SQL Server Table Info¶
Retrieves structural metadata for a specific Microsoft SQL Server table. Returns a concise summary and machine‑readable details such as column names, data types, nullability, and related table properties. Designed to help you quickly inspect schemas before building queries or pipelines.

Usage¶
Use this node when you need to understand a table’s structure before querying or transforming data. Typical workflow: provide credentials, pick a schema (often 'dbo'), specify the table name, run to get columns and types, then feed the results into downstream nodes (e.g., query builders, validators, or data mapping steps).
Inputs¶
| Field | Required | Type | Description | Example |
|---|---|---|---|---|
| credentials_path | True | STRING | Path or reference to stored MSSQL credentials that the node will use to authenticate. | |
| timeout | False | INT | Maximum time in seconds to wait for the operation before timing out. | 60 |
| table_name | True | STRING | Name of the SQL Server table to inspect. | users |
| schema | True | STRING | Database schema containing the table. Defaults to 'dbo' if unsure. | dbo |
Outputs¶
| Field | Type | Description | Example |
|---|---|---|---|
| text | STRING | Human‑readable summary of the table (e.g., number of columns, key columns, and data types). | Table 'dbo.users' has 8 columns. Primary key: id. Notable columns: email (VARCHAR(255), NOT NULL), created_at (DATETIME). |
| json | JSON | Raw metadata for the table, including columns, data types, nullability, default values, and other properties. | {"table":"users","schema":"dbo","columns":[{"name":"id","type":"INT","nullable":false,"is_primary_key":true},{"name":"email","type":"VARCHAR(255)","nullable":false}]} |
| table | DATAFRAME | Tabular representation of the table’s columns and properties for easy downstream processing. | A table-like structure with columns: [name, type, nullable, default, is_primary_key]. |
Important Notes¶
- Ensure your credentials grant metadata access to the specified schema and table.
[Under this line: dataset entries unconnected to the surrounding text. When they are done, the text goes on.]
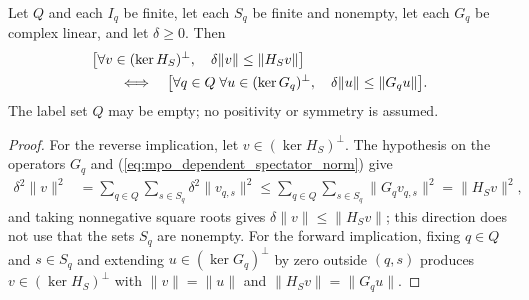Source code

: \begin{lemma}
    \label{thm:mpo_dependent_spectator_gap_iff}
    \leanok
    Let $Q$ and each $I_q$ be finite, let each $S_q$ be finite and nonempty,
    let each $G_q$ be complex linear, and let $\delta\geq0$.  Then
    \begin{align}
         & \bigl[\forall v\in(\ker H_S)^\perp,\quad
        \delta\|v\|\leq\|H_Sv\|\bigr]\notag         \\
         & \qquad\Longleftrightarrow\quad
        \bigl[\forall q\in Q\;\forall u\in(\ker G_q)^\perp,\quad
            \delta\|u\|\leq\|G_qu\|\bigr].
    \end{align}
    The label set $Q$ may be empty; no positivity or symmetry is assumed.
\end{lemma}
\begin{proof}
    \leanok
    For the reverse implication, let $v\in(\ker H_S)^\perp$.  The hypothesis
    on the operators $G_q$ and (\ref{eq:mpo_dependent_spectator_norm}) give
    \begin{align}
        \delta^2\|v\|^2
         & =\sum_{q\in Q}\sum_{s\in S_q}\delta^2\|v_{q,s}\|^2
        \leq\sum_{q\in Q}\sum_{s\in S_q}\|G_qv_{q,s}\|^2
        =\|H_Sv\|^2,
    \end{align}
    and taking nonnegative square roots gives $\delta\|v\|\leq\|H_Sv\|$;
    this direction does not use that the sets $S_q$ are nonempty.
    For the forward implication, fixing $q\in Q$ and
    $s\in S_q$ and extending $u\in(\ker G_q)^\perp$ by zero outside
    $(q,s)$ produces $v\in(\ker H_S)^\perp$ with $\|v\|=\|u\|$ and
    $\|H_Sv\|=\|G_qu\|$.
\end{proof}

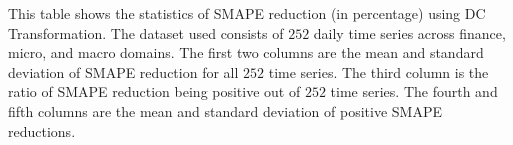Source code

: \begin{center}
    \begin{table}
        \caption{Statistics of SMAPE reduction (\%) using DCT (daily cross-domain)}
        {\raggedright \footnotesize This table shows the statistics of SMAPE reduction (in percentage) using DC Transformation. The dataset used consists of $252$ daily time series across finance, micro, and macro domains. The first two columns are the mean and standard deviation of SMAPE reduction for all $252$ time series. The third column is the ratio of SMAPE reduction being positive out of $252$ time series. The fourth and fifth columns are the mean and standard deviation of positive SMAPE reductions. \par}
        \label{tbl: daily smape reduction}
    \end{table}
\end{center}

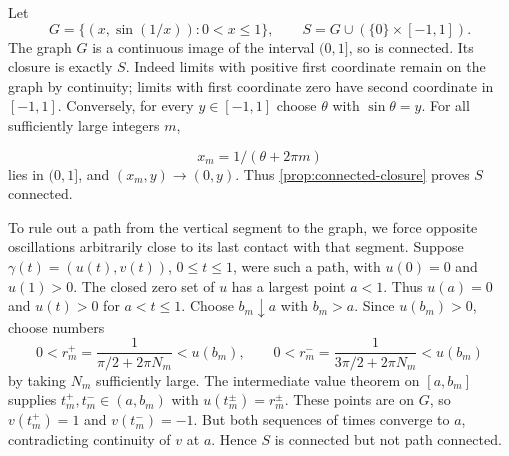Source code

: \begin{example}\label{ex:topologist-sine}
Let
\[
G=\{(x,\sin(1/x)):0<x\leq1\},\qquad
S=G\cup(\{0\}\times[-1,1]).
\]
The graph $G$ is a continuous image of the interval $(0,1]$, so is connected.
Its closure is exactly $S$. Indeed limits with positive first coordinate
remain on the graph by continuity; limits with first coordinate zero have
second coordinate in $[-1,1]$. Conversely, for every $y\in[-1,1]$ choose
$\theta$ with $\sin\theta=y$. For all sufficiently large integers $m$,

\[
x_m=1/(\theta+2\pi m)
\]
 lies in $(0,1]$, and $(x_m,y)\to(0,y)$.
Thus \cref{prop:connected-closure} proves $S$ connected.

To rule out a path from the vertical segment to the graph, we force
opposite oscillations arbitrarily close to its last contact with that
segment. Suppose $\gamma(t)=(u(t),v(t))$, $0\leq t\leq1$, were such a
path, with $u(0)=0$ and $u(1)>0$. The closed zero set of $u$ has a largest
point $a<1$. Thus $u(a)=0$ and $u(t)>0$ for $a<t\leq1$.
Choose $b_m\downarrow a$ with $b_m>a$. Since $u(b_m)>0$, choose numbers
\[
0<r_m^+=\frac1{\pi/2+2\pi N_m}<u(b_m),\qquad
0<r_m^-=\frac1{3\pi/2+2\pi N_m}<u(b_m)
\]
by taking $N_m$ sufficiently large. The intermediate value theorem on
$[a,b_m]$ supplies $t_m^+,t_m^-\in(a,b_m)$ with $u(t_m^\pm)=r_m^\pm$.
These points are on $G$, so $v(t_m^+)=1$ and $v(t_m^-)=-1$.
But both sequences of times converge to $a$, contradicting continuity of
$v$ at $a$. Hence $S$ is connected but not path connected.
\end{example}


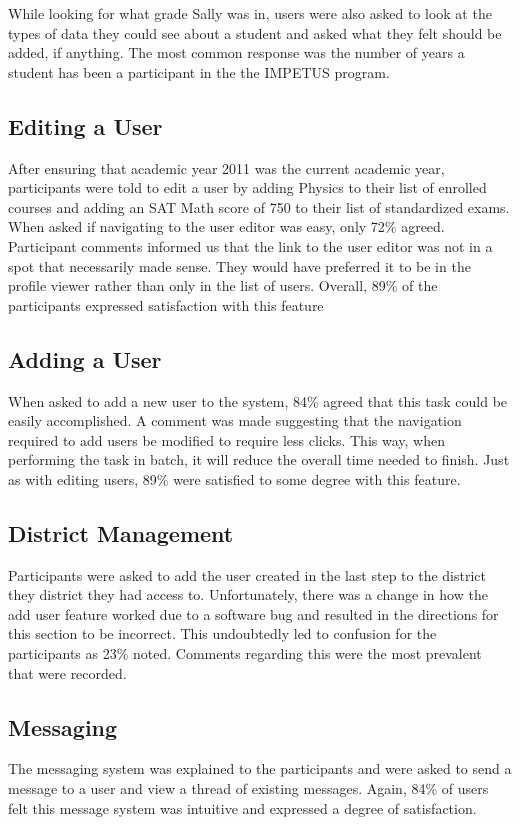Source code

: While looking for what grade Sally was in, users were also asked to look at the types of data they could see about a student and asked what they felt should be added, if anything. The most common response was the number of years a student has been a participant in the the IMPETUS program.

\subsection*{Editing a User}
After ensuring that academic year 2011 was the current academic year, participants were told to edit a user by adding Physics to their list of enrolled courses and adding an SAT Math score of 750 to their list of standardized exams. When asked if navigating to the user editor was easy, only 72\% agreed. Participant comments informed us that the link to the user editor was not in a spot that necessarily made sense. They would have preferred it to be in the profile viewer rather than only in the list of users. Overall, 89\% of the participants expressed satisfaction with this feature

\subsection*{Adding a User}
When asked to add a new user to the system, 84\% agreed that this task could be easily accomplished. A comment was made suggesting that the navigation required to add users be modified to require less clicks. This way, when performing the task in batch, it will reduce the overall time needed to finish. Just as with editing users, 89\% were satisfied to some degree with this feature.

\subsection*{District Management}
Participants were asked to add the user created in the last step to the district they district they had access to. Unfortunately, there was a change in how the add user feature worked due to a software bug and resulted in the directions for this section to be incorrect. This undoubtedly led to confusion for the participants as 23\% noted. Comments regarding this were the most prevalent that were recorded.

\subsection*{Messaging}
The messaging system was explained to the participants and were asked to send a message to a user and view a thread of existing messages. Again, 84\% of users felt this message system was intuitive and expressed a degree of satisfaction.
- If the schema is omitted or incorrect, the node may not find the table. Use 'dbo' when in doubt.
- Large or complex schemas can increase response time; adjust the timeout accordingly.
- This node does not read actual row data; it only returns schema/metadata details.
Troubleshooting¶
- Table not found: Verify schema and table_name are correct and exist in the target database.
- Authentication failed: Confirm the credentials file is valid and has permission to access the database metadata.
- Timeouts: Increase the timeout input and confirm network connectivity to the SQL Server instance.
- Empty or partial metadata: Ensure the account has sufficient privileges (VIEW DEFINITION or equivalent) on the schema/table.